TASK DETAILS: Can you transcribe every record below exactly as it appears?

Stored items from a collection

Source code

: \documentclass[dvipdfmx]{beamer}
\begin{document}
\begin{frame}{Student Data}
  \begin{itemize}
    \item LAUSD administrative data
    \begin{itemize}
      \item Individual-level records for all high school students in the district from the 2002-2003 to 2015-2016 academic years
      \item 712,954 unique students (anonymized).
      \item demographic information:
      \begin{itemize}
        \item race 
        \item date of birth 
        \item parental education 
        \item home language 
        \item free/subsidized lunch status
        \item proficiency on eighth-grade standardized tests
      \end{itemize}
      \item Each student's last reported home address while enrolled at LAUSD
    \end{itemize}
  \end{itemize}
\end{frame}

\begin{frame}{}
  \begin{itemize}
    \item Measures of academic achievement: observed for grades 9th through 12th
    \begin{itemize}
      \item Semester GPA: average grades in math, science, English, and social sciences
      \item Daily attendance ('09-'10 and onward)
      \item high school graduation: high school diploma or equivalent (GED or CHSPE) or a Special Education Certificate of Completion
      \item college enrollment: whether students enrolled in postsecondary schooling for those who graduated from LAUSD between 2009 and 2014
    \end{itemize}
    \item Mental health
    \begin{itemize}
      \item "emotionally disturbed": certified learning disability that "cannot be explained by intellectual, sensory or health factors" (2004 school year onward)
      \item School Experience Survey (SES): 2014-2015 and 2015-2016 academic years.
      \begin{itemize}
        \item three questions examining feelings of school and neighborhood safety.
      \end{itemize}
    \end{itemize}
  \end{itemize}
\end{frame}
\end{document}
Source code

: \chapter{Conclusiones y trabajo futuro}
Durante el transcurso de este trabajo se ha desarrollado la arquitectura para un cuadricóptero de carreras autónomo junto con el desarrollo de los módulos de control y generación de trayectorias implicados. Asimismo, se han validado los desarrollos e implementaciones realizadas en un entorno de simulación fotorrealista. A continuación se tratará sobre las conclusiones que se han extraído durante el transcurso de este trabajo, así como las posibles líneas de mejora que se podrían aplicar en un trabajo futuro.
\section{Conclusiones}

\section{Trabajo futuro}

SOLUTION TO THIS PROBLEM:
Source code

: \documentclass[dvipdfmx]{beamer}
\begin{document}
\begin{frame}{Student Data}
  \begin{itemize}
    \item LAUSD administrative data
    \begin{itemize}
      \item Individual-level records for all high school students in the district from the 2002-2003 to 2015-2016 academic years
      \item 712,954 unique students (anonymized).
      \item demographic information:
      \begin{itemize}
        \item race 
        \item date of birth 
        \item parental education 
        \item home language 
        \item free/subsidized lunch status
        \item proficiency on eighth-grade standardized tests
      \end{itemize}
      \item Each student's last reported home address while enrolled at LAUSD
    \end{itemize}
  \end{itemize}
\end{frame}

\begin{frame}{}
  \begin{itemize}
    \item Measures of academic achievement: observed for grades 9th through 12th
    \begin{itemize}
      \item Semester GPA: average grades in math, science, English, and social sciences
      \item Daily attendance ('09-'10 and onward)
      \item high school graduation: high school diploma or equivalent (GED or CHSPE) or a Special Education Certificate of Completion
      \item college enrollment: whether students enrolled in postsecondary schooling for those who graduated from LAUSD between 2009 and 2014
    \end{itemize}
    \item Mental health
    \begin{itemize}
      \item "emotionally disturbed": certified learning disability that "cannot be explained by intellectual, sensory or health factors" (2004 school year onward)
      \item School Experience Survey (SES): 2014-2015 and 2015-2016 academic years.
      \begin{itemize}
        \item three questions examining feelings of school and neighborhood safety.
      \end{itemize}
    \end{itemize}
  \end{itemize}
\end{frame}
\end{document}
Source code

: \chapter{Conclusiones y trabajo futuro}
Durante el transcurso de este trabajo se ha desarrollado la arquitectura para un cuadricóptero de carreras autónomo junto con el desarrollo de los módulos de control y generación de trayectorias implicados. Asimismo, se han validado los desarrollos e implementaciones realizadas en un entorno de simulación fotorrealista. A continuación se tratará sobre las conclusiones que se han extraído durante el transcurso de este trabajo, así como las posibles líneas de mejora que se podrían aplicar en un trabajo futuro.
\section{Conclusiones}

\section{Trabajo futuro}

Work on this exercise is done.